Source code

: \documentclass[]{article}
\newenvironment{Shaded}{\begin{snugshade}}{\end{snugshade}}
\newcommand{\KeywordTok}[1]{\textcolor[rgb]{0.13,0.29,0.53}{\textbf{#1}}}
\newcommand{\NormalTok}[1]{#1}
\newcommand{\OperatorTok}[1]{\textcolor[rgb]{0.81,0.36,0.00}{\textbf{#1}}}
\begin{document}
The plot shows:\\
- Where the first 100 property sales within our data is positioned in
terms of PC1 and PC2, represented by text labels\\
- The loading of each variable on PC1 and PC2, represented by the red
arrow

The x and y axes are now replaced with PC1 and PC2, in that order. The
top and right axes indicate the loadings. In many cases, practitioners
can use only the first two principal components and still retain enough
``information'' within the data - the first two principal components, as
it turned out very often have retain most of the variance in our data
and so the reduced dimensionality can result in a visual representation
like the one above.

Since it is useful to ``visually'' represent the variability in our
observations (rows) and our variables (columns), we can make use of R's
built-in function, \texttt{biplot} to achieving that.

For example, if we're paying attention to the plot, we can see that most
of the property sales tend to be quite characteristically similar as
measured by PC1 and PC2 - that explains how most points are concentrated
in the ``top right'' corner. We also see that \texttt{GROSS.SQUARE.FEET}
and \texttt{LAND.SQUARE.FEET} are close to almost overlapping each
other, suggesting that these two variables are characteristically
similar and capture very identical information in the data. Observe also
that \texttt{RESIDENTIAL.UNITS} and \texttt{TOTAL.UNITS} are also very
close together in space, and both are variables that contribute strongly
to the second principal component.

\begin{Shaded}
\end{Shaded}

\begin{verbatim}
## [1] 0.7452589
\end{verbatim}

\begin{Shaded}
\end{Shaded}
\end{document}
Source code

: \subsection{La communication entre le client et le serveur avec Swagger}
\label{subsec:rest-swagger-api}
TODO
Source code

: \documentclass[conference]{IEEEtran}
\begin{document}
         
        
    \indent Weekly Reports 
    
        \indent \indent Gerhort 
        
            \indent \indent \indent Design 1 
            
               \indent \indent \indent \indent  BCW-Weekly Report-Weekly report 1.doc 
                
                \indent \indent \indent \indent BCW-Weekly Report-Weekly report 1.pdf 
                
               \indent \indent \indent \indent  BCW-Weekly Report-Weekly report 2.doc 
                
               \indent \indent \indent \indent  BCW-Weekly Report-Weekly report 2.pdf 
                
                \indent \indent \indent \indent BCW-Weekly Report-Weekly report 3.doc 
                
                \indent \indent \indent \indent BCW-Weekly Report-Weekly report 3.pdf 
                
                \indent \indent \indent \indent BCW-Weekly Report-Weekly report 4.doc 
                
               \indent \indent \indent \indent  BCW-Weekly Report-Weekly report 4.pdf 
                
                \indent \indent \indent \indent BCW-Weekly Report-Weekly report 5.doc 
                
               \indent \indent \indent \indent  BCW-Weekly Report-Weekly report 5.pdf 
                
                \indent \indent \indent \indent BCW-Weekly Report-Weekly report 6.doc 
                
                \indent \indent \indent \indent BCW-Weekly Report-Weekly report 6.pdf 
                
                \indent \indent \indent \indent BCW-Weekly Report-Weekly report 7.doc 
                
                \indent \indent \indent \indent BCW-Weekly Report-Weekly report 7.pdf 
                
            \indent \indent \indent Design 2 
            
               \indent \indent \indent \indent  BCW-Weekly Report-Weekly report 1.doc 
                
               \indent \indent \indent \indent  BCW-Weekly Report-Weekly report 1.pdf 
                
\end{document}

********

▸ **PROBLEM**: When you answer, output all of the material exactly as it appears above.

▸ **ANSWER AREA**:
Source code

: \documentclass[]{article}
\newenvironment{Shaded}{\begin{snugshade}}{\end{snugshade}}
\newcommand{\KeywordTok}[1]{\textcolor[rgb]{0.13,0.29,0.53}{\textbf{#1}}}
\newcommand{\NormalTok}[1]{#1}
\newcommand{\OperatorTok}[1]{\textcolor[rgb]{0.81,0.36,0.00}{\textbf{#1}}}
\begin{document}
The plot shows:\\
- Where the first 100 property sales within our data is positioned in
terms of PC1 and PC2, represented by text labels\\
- The loading of each variable on PC1 and PC2, represented by the red
arrow

The x and y axes are now replaced with PC1 and PC2, in that order. The
top and right axes indicate the loadings. In many cases, practitioners
can use only the first two principal components and still retain enough
``information'' within the data - the first two principal components, as
it turned out very often have retain most of the variance in our data
and so the reduced dimensionality can result in a visual representation
like the one above.

Since it is useful to ``visually'' represent the variability in our
observations (rows) and our variables (columns), we can make use of R's
built-in function, \texttt{biplot} to achieving that.

For example, if we're paying attention to the plot, we can see that most
of the property sales tend to be quite characteristically similar as
measured by PC1 and PC2 - that explains how most points are concentrated
in the ``top right'' corner. We also see that \texttt{GROSS.SQUARE.FEET}
and \texttt{LAND.SQUARE.FEET} are close to almost overlapping each
other, suggesting that these two variables are characteristically
similar and capture very identical information in the data. Observe also
that \texttt{RESIDENTIAL.UNITS} and \texttt{TOTAL.UNITS} are also very
close together in space, and both are variables that contribute strongly
to the second principal component.

\begin{Shaded}
\end{Shaded}

\begin{verbatim}
## [1] 0.7452589
\end{verbatim}

\begin{Shaded}
\end{Shaded}
\end{document}
Source code

: \subsection{La communication entre le client et le serveur avec Swagger}
\label{subsec:rest-swagger-api}
TODO
Source code

: \documentclass[conference]{IEEEtran}
\begin{document}
         
        
    \indent Weekly Reports 
    
        \indent \indent Gerhort 
        
            \indent \indent \indent Design 1 
            
               \indent \indent \indent \indent  BCW-Weekly Report-Weekly report 1.doc 
                
                \indent \indent \indent \indent BCW-Weekly Report-Weekly report 1.pdf 
                
               \indent \indent \indent \indent  BCW-Weekly Report-Weekly report 2.doc 
                
               \indent \indent \indent \indent  BCW-Weekly Report-Weekly report 2.pdf 
                
                \indent \indent \indent \indent BCW-Weekly Report-Weekly report 3.doc 
                
                \indent \indent \indent \indent BCW-Weekly Report-Weekly report 3.pdf 
                
                \indent \indent \indent \indent BCW-Weekly Report-Weekly report 4.doc 
                
               \indent \indent \indent \indent  BCW-Weekly Report-Weekly report 4.pdf 
                
                \indent \indent \indent \indent BCW-Weekly Report-Weekly report 5.doc 
                
               \indent \indent \indent \indent  BCW-Weekly Report-Weekly report 5.pdf 
                
                \indent \indent \indent \indent BCW-Weekly Report-Weekly report 6.doc 
                
                \indent \indent \indent \indent BCW-Weekly Report-Weekly report 6.pdf 
                
                \indent \indent \indent \indent BCW-Weekly Report-Weekly report 7.doc 
                
                \indent \indent \indent \indent BCW-Weekly Report-Weekly report 7.pdf 
                
            \indent \indent \indent Design 2 
            
               \indent \indent \indent \indent  BCW-Weekly Report-Weekly report 1.doc 
                
               \indent \indent \indent \indent  BCW-Weekly Report-Weekly report 1.pdf 
                
\end{document}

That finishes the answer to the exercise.